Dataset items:
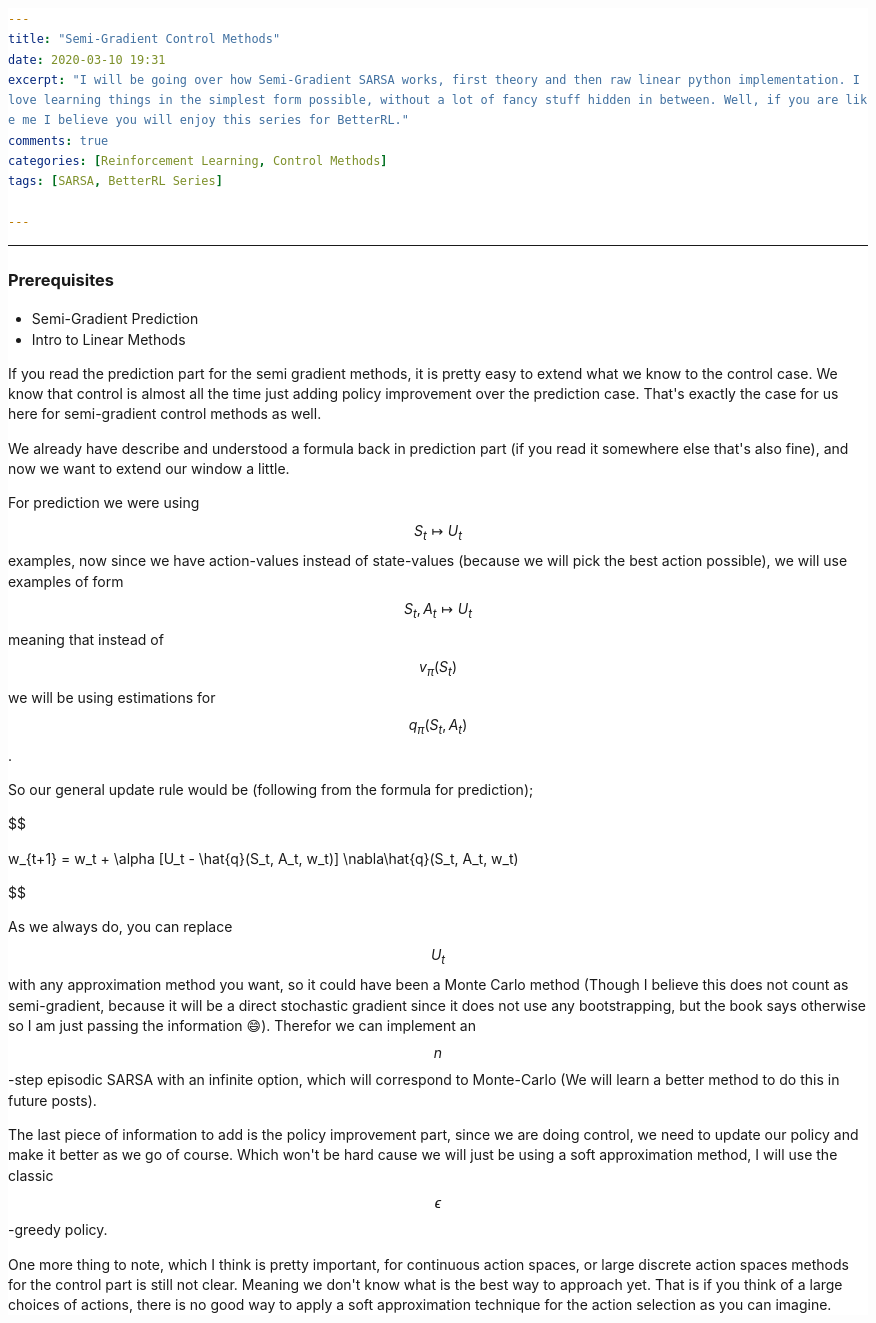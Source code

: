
 ```yaml
---
title: "Semi-Gradient Control Methods"
date: 2020-03-10 19:31
excerpt: "I will be going over how Semi-Gradient SARSA works, first theory and then raw linear python implementation. I love learning things in the simplest form possible, without a lot of fancy stuff hidden in between. Well, if you are like me I believe you will enjoy this series for BetterRL."
comments: true
categories: [Reinforcement Learning, Control Methods]
tags: [SARSA, BetterRL Series]

---
```


---

### Prerequisites 

- Semi-Gradient Prediction
- Intro to Linear Methods

If you read the prediction part for the semi gradient methods, it is pretty easy to extend what we know to the control case. We know that control is almost all the time just adding policy improvement over the prediction case. That's exactly the case for us here for semi-gradient control methods as well.

We already have describe and understood a formula back in prediction part (if you read it somewhere else that's also fine), and now we want to extend our window a little. 

For prediction we were using $$S_t \mapsto U_t$$ examples, now since we have action-values instead of state-values (because we will pick the best action possible), we will use examples of form $$S_t, A_t \mapsto U_t$$ meaning that instead of $$v_\pi(S_t)$$ we will be using estimations for $$q_\pi(S_t, A_t)$$. 

So our general update rule would be (following from the formula for prediction);

$$

w_{t+1} = w_t + \alpha [U_t - \hat{q}(S_t, A_t, w_t)] \nabla\hat{q}(S_t, A_t, w_t)

$$

As we always do, you can replace $$U_t$$ with any approximation method you want, so it could have been a Monte Carlo method (Though I believe this does not count as semi-gradient, because it will be a direct stochastic gradient since it does not use any bootstrapping, but the book says otherwise so I am just passing the information 😄). Therefor we can implement an $$n$$-step episodic SARSA with an infinite option, which will correspond to Monte-Carlo (We will learn a better method to do this in future posts). 

The last piece of information to add is the policy improvement part, since we are doing control, we need to update our policy and make it better as we go of course. Which won't be hard cause we will just be using a soft approximation method, I will use the classic $$\epsilon$$-greedy policy. 

One more thing to note, which I think is pretty important, for continuous action spaces, or large discrete action spaces methods for the control part is still not clear. Meaning we don't know what is the best way to approach yet. That is if you think of a large choices of actions, there is no good way to apply a soft approximation technique for the action selection as you can imagine.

### What is being asked
Identify the lines above that contain the word "policy", then copy them.

### Problem solution
If you read the prediction part for the semi gradient methods, it is pretty easy to extend what we know to the control case. We know that control is almost all the time just adding policy improvement over the prediction case. That's exactly the case for us here for semi-gradient control methods as well.
The last piece of information to add is the policy improvement part, since we are doing control, we need to update our policy and make it better as we go of course. Which won't be hard cause we will just be using a soft approximation method, I will use the classic $$\epsilon$$-greedy policy. 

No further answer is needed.